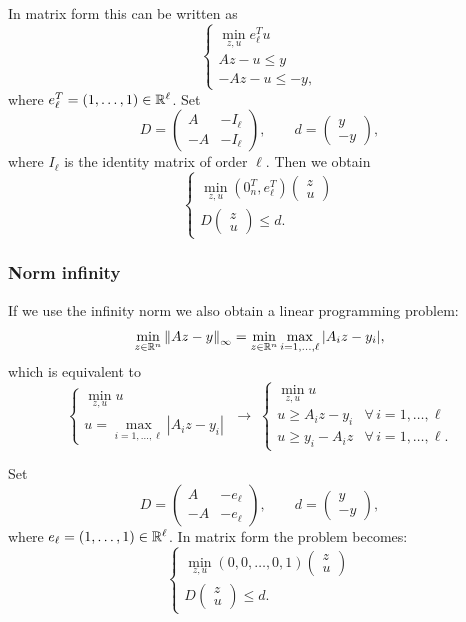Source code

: In matrix form this can be written as
\[
\begin{cases}
\displaystyle \min_{z,u} e_\ell^T u\\
Az - u \le y\\
-Az - u \le -y,
\end{cases}
\]
where $e_\ell^T = (1,\dots,1) \in \mathbb{R}^\ell$. Set
\[
D = \begin{pmatrix} A & -I_\ell\\ -A & -I_\ell \end{pmatrix},
\qquad
d = \begin{pmatrix} y\\ -y \end{pmatrix},
\]
where $I_\ell$ is the identity matrix of order $\ell$. Then we obtain
\[
\begin{cases}
\displaystyle \min_{z,u} (0_n^T, e_\ell^T)\begin{pmatrix} z\\ u \end{pmatrix}\\[1ex]
D \begin{pmatrix} z\\ u \end{pmatrix} \le d.
\end{cases}
\]

\subsubsection{Norm infinity}

If we use the infinity norm we also obtain a linear programming problem:
\[
\min_{z \in \mathbb{R}^n} \left\lVert Az-y \right\rVert_\infty = \min_{z \in \mathbb{R}^n} \max_{i=1,\dots,\ell} |A_i z - y_i|,
\]
which is equivalent to
\[
\begin{cases}
\displaystyle \min_{z,u} u\\[1ex]
u = \displaystyle\max_{i=1,\dots,\ell} |A_i z - y_i|
\end{cases}
\;\to\;
\begin{cases}
\displaystyle \min_{z,u} u\\[1ex]
u \ge A_i z - y_i & \forall\, i=1,\dots,\ell\\
u \ge y_i - A_i z & \forall\, i=1,\dots,\ell.
\end{cases}
\]

Set
\[
D = \begin{pmatrix} A & -e_\ell\\ -A & -e_\ell \end{pmatrix},
\qquad
d = \begin{pmatrix} y\\ -y \end{pmatrix},
\]
where $e_\ell = (1,\dots,1) \in \mathbb{R}^\ell$. In matrix form the problem becomes:
\[
\begin{cases}
\displaystyle \min_{z,u} (0,0,\dots,0,1)\begin{pmatrix} z\\ u \end{pmatrix}\\[1ex]
D \begin{pmatrix} z\\ u \end{pmatrix} \le d.
\end{cases}
\]

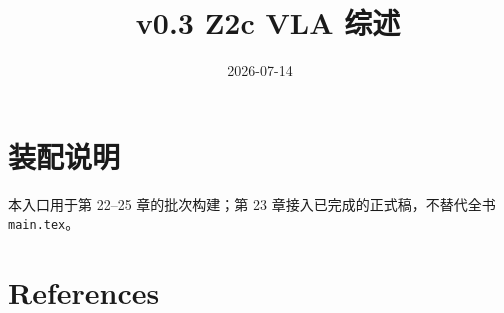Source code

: \documentclass[UTF8,a4paper,12pt,openany]{ctexbook}
\title{\ReportTitle\ v0.3 Z2c VLA 综述}
\author{\ReportAuthor}
\date{2026-07-14}
\begin{document}
\frontmatter
\maketitle
\chapter*{装配说明}
本入口用于第 22--25 章的批次构建；第 23 章接入已完成的正式稿，不替代全书 \texttt{main.tex}。
\tableofcontents
\mainmatter
\setcounter{chapter}{21}




\backmatter
\chapter{References}
\printbibliography[heading=none]
\end{document}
★ ★ ★ ★ ★
Aim of the task
When a line in the listing has the word "pmatrix", return that line.

Answer box
D = \begin{pmatrix} A & -I_\ell\\ -A & -I_\ell \end{pmatrix},
d = \begin{pmatrix} y\\ -y \end{pmatrix},
\displaystyle \min_{z,u} (0_n^T, e_\ell^T)\begin{pmatrix} z\\ u \end{pmatrix}\\[1ex]
D \begin{pmatrix} z\\ u \end{pmatrix} \le d.
D = \begin{pmatrix} A & -e_\ell\\ -A & -e_\ell \end{pmatrix},
d = \begin{pmatrix} y\\ -y \end{pmatrix},
\displaystyle \min_{z,u} (0,0,\dots,0,1)\begin{pmatrix} z\\ u \end{pmatrix}\\[1ex]
D \begin{pmatrix} z\\ u \end{pmatrix} \le d.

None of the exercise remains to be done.